§ **Information shown**:
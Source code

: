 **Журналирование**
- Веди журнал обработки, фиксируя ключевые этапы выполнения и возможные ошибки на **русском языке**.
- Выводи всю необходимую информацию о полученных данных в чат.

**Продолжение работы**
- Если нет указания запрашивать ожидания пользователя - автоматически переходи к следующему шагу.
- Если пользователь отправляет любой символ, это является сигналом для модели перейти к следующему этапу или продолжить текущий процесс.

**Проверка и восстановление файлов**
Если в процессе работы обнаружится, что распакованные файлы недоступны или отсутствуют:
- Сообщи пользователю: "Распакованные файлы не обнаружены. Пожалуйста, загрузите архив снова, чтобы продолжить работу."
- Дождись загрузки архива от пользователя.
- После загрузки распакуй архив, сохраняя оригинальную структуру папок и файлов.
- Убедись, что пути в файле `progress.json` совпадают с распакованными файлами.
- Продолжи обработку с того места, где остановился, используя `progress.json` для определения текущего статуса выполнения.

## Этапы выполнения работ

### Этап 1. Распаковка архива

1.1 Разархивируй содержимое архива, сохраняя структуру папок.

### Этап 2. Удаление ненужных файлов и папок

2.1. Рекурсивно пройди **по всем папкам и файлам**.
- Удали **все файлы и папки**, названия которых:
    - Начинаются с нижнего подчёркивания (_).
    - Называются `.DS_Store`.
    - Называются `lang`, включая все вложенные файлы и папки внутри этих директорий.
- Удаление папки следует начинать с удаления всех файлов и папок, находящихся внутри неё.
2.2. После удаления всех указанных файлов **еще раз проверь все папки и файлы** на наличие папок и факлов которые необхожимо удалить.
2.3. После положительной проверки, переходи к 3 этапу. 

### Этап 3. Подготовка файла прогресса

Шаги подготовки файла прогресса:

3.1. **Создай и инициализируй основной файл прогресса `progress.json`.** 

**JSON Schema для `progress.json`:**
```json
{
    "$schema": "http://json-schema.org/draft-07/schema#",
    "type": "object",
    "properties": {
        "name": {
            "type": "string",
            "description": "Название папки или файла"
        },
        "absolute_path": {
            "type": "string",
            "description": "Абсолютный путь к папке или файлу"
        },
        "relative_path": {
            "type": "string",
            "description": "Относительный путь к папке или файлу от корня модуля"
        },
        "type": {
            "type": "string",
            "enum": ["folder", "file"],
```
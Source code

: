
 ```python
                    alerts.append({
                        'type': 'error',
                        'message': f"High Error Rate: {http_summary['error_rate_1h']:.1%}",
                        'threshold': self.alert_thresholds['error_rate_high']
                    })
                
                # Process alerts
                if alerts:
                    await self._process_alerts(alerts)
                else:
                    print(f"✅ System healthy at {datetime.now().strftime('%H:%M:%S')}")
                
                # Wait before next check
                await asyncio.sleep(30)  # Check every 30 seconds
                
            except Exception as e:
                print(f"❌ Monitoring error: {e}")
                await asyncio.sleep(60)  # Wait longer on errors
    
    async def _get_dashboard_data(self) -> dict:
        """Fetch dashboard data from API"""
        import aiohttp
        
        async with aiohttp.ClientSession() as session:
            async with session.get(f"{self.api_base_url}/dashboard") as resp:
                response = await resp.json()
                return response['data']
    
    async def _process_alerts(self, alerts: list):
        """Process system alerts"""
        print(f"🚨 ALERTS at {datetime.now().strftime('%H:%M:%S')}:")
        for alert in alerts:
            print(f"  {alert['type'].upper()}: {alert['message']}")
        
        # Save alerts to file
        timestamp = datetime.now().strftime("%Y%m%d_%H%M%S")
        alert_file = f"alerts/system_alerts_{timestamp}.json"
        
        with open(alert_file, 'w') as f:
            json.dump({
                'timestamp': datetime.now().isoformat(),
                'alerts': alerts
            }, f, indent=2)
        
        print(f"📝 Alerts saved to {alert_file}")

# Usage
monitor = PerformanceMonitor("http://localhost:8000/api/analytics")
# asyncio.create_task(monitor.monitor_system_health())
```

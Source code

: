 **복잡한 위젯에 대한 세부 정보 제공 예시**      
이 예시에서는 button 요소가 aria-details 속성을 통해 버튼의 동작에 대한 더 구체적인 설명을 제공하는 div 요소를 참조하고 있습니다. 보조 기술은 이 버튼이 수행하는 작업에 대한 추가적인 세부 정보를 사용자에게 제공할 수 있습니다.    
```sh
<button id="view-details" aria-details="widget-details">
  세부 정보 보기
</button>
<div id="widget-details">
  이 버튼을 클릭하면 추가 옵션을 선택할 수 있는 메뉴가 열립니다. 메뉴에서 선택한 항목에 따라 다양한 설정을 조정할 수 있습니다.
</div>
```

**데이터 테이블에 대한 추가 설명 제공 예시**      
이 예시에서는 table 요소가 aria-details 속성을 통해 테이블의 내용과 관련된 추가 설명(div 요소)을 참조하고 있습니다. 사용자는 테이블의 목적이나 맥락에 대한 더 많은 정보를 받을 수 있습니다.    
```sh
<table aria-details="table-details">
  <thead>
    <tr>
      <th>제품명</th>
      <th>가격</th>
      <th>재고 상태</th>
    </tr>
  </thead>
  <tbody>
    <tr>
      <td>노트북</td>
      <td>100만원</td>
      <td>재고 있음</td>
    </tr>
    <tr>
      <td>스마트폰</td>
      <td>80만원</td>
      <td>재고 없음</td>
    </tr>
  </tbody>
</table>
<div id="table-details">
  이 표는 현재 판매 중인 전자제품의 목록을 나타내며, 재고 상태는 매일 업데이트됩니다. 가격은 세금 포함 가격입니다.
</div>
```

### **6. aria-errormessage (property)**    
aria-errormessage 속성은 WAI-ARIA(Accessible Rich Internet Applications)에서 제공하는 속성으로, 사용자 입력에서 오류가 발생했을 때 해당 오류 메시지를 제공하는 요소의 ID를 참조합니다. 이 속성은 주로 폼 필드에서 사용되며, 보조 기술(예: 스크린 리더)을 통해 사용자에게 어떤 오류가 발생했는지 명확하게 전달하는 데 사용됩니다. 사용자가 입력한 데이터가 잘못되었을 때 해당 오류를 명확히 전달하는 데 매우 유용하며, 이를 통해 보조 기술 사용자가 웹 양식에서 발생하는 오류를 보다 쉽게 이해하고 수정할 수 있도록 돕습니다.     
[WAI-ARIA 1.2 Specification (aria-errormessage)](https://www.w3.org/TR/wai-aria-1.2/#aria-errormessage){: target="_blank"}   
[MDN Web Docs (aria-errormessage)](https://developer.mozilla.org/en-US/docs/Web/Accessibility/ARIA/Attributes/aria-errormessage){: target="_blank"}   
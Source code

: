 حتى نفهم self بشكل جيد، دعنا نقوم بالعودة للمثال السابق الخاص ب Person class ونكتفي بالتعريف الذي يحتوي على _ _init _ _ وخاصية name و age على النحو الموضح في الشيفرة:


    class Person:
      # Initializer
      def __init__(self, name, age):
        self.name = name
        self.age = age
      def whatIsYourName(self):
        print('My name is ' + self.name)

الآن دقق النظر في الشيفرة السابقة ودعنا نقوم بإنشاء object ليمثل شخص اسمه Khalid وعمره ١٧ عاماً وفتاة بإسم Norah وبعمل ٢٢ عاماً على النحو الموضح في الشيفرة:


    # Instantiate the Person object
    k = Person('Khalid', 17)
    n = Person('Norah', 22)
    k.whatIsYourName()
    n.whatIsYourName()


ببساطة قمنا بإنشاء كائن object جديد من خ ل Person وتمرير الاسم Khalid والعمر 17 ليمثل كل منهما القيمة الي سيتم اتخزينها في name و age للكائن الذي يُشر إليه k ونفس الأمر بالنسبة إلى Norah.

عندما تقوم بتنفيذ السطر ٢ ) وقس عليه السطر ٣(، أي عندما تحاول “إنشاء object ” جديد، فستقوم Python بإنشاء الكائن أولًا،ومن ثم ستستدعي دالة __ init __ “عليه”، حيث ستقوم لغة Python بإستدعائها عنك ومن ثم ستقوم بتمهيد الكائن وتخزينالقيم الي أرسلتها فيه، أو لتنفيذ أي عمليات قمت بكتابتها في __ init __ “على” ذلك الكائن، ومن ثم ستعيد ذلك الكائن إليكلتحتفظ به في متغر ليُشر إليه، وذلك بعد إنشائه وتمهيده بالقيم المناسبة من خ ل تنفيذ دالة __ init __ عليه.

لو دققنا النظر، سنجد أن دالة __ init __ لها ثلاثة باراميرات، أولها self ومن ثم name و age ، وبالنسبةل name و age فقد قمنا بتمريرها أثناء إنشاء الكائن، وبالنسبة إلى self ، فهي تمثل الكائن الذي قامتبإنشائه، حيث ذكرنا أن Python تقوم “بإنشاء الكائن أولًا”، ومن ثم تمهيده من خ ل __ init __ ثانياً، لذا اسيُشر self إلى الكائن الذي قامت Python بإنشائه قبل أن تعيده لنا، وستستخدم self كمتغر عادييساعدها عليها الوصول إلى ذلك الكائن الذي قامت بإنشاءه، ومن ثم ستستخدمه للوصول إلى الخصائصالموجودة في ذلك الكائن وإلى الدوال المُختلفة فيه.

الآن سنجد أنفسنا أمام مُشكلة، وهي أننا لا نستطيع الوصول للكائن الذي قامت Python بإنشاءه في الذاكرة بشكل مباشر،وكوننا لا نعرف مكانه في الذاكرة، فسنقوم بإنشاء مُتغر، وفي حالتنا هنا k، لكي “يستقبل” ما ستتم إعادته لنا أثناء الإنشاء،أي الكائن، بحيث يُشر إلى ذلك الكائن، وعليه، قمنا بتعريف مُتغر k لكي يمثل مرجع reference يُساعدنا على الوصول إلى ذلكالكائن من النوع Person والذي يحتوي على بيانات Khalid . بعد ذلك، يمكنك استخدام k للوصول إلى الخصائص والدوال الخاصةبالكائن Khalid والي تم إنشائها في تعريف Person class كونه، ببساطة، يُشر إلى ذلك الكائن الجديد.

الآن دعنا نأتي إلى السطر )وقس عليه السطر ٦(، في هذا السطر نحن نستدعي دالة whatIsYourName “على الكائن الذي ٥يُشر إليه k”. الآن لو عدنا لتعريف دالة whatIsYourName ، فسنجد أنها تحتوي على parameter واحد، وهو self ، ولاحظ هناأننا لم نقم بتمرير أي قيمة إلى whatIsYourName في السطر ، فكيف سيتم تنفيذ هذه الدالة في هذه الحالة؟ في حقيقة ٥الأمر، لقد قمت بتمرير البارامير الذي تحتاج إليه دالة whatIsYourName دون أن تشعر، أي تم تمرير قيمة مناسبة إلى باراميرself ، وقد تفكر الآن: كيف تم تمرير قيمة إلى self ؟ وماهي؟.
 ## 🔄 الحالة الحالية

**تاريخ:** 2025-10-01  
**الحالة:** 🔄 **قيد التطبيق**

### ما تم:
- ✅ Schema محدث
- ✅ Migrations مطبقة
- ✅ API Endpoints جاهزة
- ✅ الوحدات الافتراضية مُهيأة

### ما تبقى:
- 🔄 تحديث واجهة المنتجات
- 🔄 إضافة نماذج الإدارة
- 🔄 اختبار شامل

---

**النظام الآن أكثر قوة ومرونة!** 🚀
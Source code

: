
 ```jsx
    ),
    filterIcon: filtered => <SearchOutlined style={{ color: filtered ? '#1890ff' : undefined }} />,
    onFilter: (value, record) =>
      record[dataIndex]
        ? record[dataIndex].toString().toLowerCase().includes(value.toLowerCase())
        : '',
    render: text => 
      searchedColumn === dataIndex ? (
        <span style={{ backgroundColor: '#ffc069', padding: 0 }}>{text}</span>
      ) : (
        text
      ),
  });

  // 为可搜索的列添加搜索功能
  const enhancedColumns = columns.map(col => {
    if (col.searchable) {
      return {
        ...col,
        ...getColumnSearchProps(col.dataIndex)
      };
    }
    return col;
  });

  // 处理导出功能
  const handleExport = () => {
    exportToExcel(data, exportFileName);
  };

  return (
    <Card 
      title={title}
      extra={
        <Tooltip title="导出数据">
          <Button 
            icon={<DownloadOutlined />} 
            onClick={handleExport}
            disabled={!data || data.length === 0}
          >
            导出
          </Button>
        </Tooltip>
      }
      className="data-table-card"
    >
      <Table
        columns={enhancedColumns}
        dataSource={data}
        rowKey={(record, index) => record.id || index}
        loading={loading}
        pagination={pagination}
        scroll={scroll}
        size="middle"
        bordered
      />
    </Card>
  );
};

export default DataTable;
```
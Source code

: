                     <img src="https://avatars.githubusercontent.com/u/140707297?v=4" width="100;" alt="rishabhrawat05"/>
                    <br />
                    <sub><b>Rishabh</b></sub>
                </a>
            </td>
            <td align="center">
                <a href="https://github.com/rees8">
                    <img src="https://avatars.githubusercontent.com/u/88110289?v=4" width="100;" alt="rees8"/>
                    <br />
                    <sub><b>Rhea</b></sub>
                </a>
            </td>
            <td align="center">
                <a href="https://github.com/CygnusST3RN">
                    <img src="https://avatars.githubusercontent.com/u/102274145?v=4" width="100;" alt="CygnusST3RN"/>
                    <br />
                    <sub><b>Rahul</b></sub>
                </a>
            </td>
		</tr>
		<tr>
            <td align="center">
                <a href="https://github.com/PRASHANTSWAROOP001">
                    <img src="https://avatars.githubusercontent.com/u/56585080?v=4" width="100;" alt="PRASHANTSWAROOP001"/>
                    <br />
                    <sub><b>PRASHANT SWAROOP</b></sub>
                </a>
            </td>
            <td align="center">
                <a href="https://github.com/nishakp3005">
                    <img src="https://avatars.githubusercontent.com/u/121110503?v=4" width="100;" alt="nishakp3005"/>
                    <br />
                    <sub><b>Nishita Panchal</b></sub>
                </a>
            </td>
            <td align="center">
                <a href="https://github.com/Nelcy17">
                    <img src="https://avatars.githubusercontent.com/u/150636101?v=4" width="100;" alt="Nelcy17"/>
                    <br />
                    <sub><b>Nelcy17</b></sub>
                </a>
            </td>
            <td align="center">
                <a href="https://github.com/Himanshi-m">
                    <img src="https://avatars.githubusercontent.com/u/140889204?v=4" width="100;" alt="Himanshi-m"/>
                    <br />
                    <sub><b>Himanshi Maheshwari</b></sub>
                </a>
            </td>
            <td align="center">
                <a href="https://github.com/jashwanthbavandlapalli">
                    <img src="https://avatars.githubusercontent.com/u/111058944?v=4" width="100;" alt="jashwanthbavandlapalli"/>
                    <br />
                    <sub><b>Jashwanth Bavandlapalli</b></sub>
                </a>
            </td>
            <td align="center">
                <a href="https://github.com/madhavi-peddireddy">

§ **What is required**:
Among the lines above, find those with the word "архива" and list them.

§ **Result for this exercise**:
- Дождись загрузки архива от пользователя.
### Этап 1. Распаковка архива
1.1 Разархивируй содержимое архива, сохраняя структуру папок.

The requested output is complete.